November 28, 2001
County Should Immediately Implement its Own Operations Review Report, Save $129 Million
Chicago) – The Civic Federation today released a summary of its testimony on the proposed Cook County FY2002 budget. The testimony will be delivered tomorrow before the County Board of Commissioners.
The proposed budget is $2.7 billion and contains no tax or fee increases. It is balanced with a series of one-time expenditure reductions, such as the elimination of vacancies. However, it makes no long-term or structural changes. Only 3 of the 117 recommendations proposed by President Stroger’s County Operations Review Team (CORT) report released in June 2001 have been identified as being implemented. This represents just $9.8 million out of a possible $129 million in savings.
“The Civic Federation is extremely disappointed in the overall direction this budget has taken,” stated Federation President John Currie. “We do commend Cook County for holding the line on spending and avoiding a tax increase. But, once again, Cook County has failed to make the tough choices necessary to improve its financial condition or management in the long-term, to improve the efficiency of County operations, or to contain costs.”

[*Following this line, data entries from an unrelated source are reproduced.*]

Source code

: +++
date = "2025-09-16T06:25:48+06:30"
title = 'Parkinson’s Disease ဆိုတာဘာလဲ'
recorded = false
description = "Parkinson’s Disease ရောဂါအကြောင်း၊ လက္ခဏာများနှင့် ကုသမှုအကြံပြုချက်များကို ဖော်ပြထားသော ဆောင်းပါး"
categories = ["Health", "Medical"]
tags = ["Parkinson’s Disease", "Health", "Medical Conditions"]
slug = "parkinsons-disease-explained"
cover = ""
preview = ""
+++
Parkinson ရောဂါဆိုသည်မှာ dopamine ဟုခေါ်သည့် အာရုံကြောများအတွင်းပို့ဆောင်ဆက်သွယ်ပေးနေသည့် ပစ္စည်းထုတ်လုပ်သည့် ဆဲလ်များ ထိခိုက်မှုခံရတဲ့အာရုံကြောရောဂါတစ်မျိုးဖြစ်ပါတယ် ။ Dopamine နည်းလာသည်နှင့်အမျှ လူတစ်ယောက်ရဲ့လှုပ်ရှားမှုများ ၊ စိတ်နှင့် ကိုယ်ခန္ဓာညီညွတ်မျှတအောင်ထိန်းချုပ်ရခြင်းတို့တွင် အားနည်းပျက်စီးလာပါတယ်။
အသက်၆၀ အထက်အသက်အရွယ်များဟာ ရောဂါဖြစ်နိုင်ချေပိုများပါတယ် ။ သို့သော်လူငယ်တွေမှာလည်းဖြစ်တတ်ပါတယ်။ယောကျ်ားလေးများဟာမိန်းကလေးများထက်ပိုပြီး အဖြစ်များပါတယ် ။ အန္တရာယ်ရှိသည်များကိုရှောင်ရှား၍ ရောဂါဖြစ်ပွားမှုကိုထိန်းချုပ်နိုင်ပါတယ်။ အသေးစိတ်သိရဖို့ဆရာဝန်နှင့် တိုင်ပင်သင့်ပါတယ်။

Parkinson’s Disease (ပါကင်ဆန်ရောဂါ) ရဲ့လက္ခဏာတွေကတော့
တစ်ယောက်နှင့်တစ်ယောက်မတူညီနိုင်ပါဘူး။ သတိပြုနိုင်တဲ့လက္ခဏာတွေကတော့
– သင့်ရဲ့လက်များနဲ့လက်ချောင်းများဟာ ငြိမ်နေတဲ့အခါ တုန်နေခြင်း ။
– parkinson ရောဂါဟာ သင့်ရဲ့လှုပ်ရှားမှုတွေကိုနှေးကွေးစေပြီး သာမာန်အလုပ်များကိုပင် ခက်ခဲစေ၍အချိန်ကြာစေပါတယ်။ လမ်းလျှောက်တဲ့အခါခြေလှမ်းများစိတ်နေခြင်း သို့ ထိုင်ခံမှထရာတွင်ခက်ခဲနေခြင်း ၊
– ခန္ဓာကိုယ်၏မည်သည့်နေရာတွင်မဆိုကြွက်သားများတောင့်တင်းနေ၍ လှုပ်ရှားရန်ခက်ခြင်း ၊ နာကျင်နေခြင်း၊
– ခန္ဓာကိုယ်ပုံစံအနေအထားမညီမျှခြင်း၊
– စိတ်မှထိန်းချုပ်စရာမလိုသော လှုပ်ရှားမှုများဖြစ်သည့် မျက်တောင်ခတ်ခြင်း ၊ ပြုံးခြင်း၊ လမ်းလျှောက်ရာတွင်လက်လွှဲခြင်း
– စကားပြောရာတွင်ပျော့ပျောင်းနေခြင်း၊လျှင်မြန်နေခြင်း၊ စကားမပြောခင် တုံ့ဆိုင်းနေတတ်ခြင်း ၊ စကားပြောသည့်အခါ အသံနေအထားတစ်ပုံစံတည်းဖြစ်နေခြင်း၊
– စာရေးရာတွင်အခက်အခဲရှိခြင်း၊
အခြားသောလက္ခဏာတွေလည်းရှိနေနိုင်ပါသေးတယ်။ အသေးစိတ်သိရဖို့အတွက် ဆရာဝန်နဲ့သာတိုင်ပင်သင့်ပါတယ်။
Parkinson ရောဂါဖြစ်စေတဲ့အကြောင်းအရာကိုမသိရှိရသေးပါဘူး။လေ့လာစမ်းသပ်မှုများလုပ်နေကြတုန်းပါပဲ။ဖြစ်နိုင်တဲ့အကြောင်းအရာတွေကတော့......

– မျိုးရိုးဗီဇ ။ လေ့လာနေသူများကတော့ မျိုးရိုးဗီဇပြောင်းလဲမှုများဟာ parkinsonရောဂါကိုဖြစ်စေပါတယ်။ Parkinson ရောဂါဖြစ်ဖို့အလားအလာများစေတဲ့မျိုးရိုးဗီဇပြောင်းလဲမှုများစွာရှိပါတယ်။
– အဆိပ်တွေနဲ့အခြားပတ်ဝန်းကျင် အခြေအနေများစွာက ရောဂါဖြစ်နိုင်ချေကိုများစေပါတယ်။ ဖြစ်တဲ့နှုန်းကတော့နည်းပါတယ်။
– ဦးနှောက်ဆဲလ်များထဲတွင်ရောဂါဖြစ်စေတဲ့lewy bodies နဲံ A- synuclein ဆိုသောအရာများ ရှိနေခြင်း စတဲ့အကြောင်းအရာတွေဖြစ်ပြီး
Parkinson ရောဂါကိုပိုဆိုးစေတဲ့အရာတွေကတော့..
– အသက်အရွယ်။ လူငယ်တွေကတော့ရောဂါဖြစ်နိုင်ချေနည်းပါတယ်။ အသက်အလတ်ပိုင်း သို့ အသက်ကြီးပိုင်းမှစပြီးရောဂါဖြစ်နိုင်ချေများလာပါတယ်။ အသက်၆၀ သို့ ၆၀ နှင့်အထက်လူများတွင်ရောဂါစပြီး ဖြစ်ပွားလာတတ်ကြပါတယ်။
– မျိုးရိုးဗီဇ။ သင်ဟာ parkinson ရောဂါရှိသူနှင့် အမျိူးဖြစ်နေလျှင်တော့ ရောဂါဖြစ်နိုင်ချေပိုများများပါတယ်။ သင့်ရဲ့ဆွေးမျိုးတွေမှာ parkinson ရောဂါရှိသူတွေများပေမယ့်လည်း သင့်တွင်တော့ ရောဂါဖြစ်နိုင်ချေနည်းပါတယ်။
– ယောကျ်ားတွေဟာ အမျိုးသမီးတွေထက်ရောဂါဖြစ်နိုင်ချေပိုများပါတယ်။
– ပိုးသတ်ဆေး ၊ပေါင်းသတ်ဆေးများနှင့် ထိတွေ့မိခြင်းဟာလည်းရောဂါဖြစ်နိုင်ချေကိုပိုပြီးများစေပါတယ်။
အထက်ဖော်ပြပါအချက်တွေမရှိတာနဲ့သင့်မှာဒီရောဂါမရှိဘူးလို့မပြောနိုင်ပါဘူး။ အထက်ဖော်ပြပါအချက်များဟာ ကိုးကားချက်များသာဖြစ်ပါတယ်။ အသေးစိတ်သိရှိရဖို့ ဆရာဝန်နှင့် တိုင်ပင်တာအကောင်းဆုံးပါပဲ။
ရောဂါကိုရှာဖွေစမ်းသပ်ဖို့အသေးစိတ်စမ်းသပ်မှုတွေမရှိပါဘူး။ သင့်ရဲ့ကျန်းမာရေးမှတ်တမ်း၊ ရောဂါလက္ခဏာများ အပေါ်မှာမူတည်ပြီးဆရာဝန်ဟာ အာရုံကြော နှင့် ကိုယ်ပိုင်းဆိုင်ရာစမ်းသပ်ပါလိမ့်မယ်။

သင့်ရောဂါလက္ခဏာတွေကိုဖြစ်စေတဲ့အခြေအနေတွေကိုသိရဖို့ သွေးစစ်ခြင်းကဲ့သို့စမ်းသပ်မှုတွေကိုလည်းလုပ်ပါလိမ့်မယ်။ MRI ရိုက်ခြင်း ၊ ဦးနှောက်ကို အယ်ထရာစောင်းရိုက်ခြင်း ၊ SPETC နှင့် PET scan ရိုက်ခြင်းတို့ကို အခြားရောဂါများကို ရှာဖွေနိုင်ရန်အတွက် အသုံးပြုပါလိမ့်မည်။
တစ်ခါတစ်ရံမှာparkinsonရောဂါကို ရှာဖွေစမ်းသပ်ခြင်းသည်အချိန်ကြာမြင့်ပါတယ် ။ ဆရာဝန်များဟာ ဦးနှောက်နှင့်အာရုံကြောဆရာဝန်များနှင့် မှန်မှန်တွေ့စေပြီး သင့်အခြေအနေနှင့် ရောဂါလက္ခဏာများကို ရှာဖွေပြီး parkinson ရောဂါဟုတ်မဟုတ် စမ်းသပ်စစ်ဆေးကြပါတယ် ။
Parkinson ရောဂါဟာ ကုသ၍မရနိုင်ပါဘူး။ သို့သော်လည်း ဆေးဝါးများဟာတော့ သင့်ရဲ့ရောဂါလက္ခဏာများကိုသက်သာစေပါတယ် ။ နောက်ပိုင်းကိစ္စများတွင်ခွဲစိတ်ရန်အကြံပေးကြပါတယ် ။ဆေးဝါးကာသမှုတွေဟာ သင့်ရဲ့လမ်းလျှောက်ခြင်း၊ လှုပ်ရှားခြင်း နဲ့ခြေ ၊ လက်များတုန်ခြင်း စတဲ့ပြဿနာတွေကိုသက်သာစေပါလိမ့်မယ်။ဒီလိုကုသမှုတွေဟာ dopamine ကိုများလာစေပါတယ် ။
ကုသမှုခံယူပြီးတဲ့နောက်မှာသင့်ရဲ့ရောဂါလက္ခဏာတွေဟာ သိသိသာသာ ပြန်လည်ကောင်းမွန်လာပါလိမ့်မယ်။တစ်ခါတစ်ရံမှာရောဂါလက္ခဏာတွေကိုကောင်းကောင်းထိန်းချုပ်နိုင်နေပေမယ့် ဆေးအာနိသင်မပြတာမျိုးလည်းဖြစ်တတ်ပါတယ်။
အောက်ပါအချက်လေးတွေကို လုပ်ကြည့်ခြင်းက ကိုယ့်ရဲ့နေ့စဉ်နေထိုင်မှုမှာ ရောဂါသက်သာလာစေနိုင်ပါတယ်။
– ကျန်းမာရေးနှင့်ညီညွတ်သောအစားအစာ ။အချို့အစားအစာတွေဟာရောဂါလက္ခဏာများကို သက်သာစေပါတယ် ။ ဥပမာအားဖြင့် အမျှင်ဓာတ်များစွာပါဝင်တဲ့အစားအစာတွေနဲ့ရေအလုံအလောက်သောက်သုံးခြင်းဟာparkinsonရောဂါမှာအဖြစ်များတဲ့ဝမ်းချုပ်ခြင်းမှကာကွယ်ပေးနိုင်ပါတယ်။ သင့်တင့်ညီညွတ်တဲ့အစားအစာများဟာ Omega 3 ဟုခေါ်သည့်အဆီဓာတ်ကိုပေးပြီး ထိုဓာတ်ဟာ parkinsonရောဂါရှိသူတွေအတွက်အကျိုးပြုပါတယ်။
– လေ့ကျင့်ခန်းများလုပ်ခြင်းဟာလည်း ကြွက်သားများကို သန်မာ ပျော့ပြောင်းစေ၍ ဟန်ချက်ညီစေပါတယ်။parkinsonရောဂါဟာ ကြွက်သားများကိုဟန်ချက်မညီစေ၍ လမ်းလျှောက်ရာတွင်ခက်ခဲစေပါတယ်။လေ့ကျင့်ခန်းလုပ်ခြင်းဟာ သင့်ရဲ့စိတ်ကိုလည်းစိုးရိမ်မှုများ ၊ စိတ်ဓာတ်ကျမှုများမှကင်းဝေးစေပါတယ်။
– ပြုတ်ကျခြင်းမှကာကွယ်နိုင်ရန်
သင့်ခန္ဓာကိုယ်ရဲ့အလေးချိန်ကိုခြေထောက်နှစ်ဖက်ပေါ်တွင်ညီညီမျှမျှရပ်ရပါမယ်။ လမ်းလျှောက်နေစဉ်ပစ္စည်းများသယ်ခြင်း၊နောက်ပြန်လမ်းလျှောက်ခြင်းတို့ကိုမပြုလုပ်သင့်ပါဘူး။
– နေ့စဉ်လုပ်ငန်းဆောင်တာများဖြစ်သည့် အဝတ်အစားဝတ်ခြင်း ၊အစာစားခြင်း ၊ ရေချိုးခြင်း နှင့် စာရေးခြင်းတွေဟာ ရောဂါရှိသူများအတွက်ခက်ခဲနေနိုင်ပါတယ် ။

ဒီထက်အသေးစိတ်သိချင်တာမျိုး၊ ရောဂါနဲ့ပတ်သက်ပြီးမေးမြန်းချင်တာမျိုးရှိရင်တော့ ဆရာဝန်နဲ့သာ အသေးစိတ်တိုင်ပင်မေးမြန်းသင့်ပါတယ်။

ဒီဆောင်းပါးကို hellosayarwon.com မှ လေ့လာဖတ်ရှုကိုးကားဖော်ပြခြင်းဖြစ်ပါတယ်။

“We are very surprised that the County has only implemented 3 of the 117 recommendations proposed by the County’s own excellent Operations Review Team report,” Currie continued. “Failing to aggressively implement the report findings of its own cost control report is an underwhelming sign of commitment by the County to actually put its financial house in order. Excellent opportunities for substantial savings simply are being brushed aside.”
The Civic Federation testimony notes that Cook County has faced deficits in two succeeding fiscal years. If the economy does not recovery quickly, the County will face more bad fiscal news during FY2002.
“Because of uncertainty over the economy’s future direction, it is imperative that the County undertake measures now that can generate additional budgetary savings and help both policymakers and staff plan strategically for future contingencies,” Curie said “In addition to the immediate adoption of the CORT study proposals, The Civic Federation believes that the County should consider the following recommendations:
• The County should aggressively pursue joint purchasing of health insurance with other Chicago area governments. Forming a joint insurance pool could yield savings of $40 million in the first year or $222 million over a 5-year period, with the County being the single biggest beneficiary.
• The County could cut its health insurance costs significantly by increasing employee contributions for their health insurance. Currently, Cook County employees make only a minimal contribution to the cost of their health insurance. This is in contrast with many other governments that require employees to contribute up to 25% of the cost of their insurance
• The County’s practice of giving its employees both cost of living and step increases has led to salary increases in excess of the norm. This practice should be reviewed and brought into line with standard public sector practices for additional cost savings.
• The County should adopt structural reforms that can help it develop strategies to address changes in financial condition. These include instituting a formal long-term financial planning process that is shared with key policymakers and adopting formal financial policies.
The Civic Federation testimony also offers cautions to County policymakers on several issues that could have an impact on the FY2002 budget.
• Recent tax refund decisions by the Illinois Property Tax Appeal Board (PTAB) could result in losses as high as $76 million per year to the County if they are not addressed.
• The FY2002 budget is being balanced in part through the use of $14 million in working cash interest. This is a one shot action that should not become a standard County financial management practice in the future.
• The County’s proposed early retirement package may temporarily boost its bottom line. But, research has shown that early retirement programs don’t necessarily cut costs in the long run unless they are carefully structured because of the costs of retirement benefits plus the salaries and benefits of new employees hired to replace retired workers.
“We are very concerned that Cook County has failed to implement the long-term reforms needed to put its financial house in order,” Currie concluded. “Simply put, the County’s strategy of riding out the economic downturn and hoping for a return to business as usual next year if things improve is not a prudent strategy at all.”